У магазина мы встретили Хыся. Жил он неподалеку от нас, но знал его так, чтобы за руку здороваться, только Женька. Хысю было двадцать четыре года, имел две судимости — всего лишь месяца два назад прибыл он после трехлетнего полного отсутствия. И уже через неделю родная его мать, жалуясь в магазине старухам, умывалась горькими слезами и молила бога, чтоб сыночка снова да побыстрее усадили в «каталажку».

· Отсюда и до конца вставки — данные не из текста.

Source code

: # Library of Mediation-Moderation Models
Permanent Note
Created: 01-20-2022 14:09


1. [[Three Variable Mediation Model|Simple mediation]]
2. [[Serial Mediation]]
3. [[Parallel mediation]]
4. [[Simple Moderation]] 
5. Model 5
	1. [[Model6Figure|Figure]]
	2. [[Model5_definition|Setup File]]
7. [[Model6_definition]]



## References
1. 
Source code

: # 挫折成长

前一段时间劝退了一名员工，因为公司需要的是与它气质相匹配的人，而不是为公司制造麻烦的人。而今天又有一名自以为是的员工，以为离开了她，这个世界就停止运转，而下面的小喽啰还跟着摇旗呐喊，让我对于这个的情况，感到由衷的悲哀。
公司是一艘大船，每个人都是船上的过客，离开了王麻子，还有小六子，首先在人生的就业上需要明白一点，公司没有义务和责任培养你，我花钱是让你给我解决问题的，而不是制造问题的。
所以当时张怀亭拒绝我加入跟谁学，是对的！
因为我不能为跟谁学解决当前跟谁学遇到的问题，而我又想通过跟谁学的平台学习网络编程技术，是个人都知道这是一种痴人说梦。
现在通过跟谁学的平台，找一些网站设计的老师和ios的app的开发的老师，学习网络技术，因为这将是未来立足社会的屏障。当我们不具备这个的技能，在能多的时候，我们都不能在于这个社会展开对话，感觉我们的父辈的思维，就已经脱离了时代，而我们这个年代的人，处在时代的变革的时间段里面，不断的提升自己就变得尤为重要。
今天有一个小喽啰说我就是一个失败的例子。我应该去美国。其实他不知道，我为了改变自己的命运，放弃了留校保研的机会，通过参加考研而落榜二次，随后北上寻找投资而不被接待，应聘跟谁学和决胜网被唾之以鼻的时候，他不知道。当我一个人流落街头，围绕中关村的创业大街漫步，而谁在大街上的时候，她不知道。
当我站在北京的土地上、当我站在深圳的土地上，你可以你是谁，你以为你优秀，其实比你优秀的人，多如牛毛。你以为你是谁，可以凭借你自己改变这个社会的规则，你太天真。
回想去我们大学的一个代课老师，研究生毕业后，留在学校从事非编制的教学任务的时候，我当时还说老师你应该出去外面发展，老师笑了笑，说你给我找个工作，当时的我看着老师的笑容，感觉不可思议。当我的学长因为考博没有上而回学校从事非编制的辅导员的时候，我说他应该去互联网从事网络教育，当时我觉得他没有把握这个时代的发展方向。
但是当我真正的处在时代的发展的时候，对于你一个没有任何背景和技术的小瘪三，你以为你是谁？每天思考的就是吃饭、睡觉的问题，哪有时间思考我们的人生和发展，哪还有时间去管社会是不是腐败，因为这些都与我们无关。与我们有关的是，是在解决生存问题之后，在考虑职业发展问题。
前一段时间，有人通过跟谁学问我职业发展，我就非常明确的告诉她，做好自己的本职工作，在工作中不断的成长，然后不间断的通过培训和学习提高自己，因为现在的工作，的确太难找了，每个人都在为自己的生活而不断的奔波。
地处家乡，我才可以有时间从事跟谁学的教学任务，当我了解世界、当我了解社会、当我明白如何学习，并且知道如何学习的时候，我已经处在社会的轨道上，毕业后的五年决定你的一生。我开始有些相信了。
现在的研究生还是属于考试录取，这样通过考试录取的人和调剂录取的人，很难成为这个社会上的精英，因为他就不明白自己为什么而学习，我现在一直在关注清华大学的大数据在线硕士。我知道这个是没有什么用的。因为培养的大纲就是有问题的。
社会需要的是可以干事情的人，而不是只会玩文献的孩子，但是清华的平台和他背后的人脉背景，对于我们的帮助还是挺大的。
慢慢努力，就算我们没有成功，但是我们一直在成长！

— Яблок, груш, арбузов, дынь — дыни там клевые, слаще меду — всего обожретесь, — упоенно обрисовывал жизнь на юге Хысь, вольно развалившись в носу лодки и раскинув руки по бортам. — А купаться — зашибись! Вода теплая, чистая, метров на двадцать дно видать. Солнце, песок, горы кругом! А шкурех, шкурех — море! Все загорелые, в белых купальничках! М-м-м! Кабаки, шашлыки, анаши сколь хошь! Житуха — рай! Была бы только капуста. Вот понабьем карманы и все вместе туда рванем, кхя-кхя-кхя, друзья-туристы. Я себе рыжуху в рот заделаю…

На этой рыжухе у Хыся было какое-то помешательство: имея отличные, ровные белые зубы, он часто, особенно подвыпивший, начинал мечтать, как он вставит в рот рыжуху — золотые зубы.

У магазина тогда он нес такую же околесицу: про рыжуху и красочную жизнь на юге. Только в то время я слушал его, разинув рот. Потом поехали на танцы. В автобусе было тесно, но Хысь сумел сесть, нагло втиснувшись меж двух мужиков на заднем сиденье. Мы стояли рядом, вернее, висели на поручнях. Посередине пути Хысю вздумалось выйти. На остановке мы выскочили. Было непонятно, что тут Хысь собирается делать: с одной стороны дороги лес, а с другой — длинный забор военного городка. И я, в меру сил стараясь выглядеть блатным, спросил:

— Ну и что мы здесь поймаем?

— Не знаю, что вы поймаете, а я кое-что выловил. Ну-ка, встали кружком.

Хысь вытащил из кармана толстый кожаный бумажник, торопливо пробежался пальцем по его закоулкам. По лицу расползлась и застыла довольная улыбка. Маленькие глаза утонули в одутловатом лице. Посмеиваясь короткими деланными смешками, постукивая бумажником по ладони, он интригующе оглядел нас, наконец достал деньги. Пачечка была солидной.

Да, правильно Хысь сидел рядом с пьяным в стельку мужиком и недаром тормошил его, будил, да тот так и не очухался.

— Я всегда делю поровну. Половина мне, половина вам, тормозим любой мотор и едем в кабак.

Случившееся мне чем-то и нравилось, и тревожило. Запомнился хорошо тот пьяный мужик, молодой совсем, почти парень. В бумажнике нашелся еще и ордер на квартиру, а в нем, я заметил, значилось четыре человека. Подумалось: каково им будет без денег? У матери однажды вытащили кошелек, нам пришлось туго.

И у меня невольно вылетело:

— Да, теперь мужик поголодует.

— Надо ордер в стол находок послать, — добавил Валерка.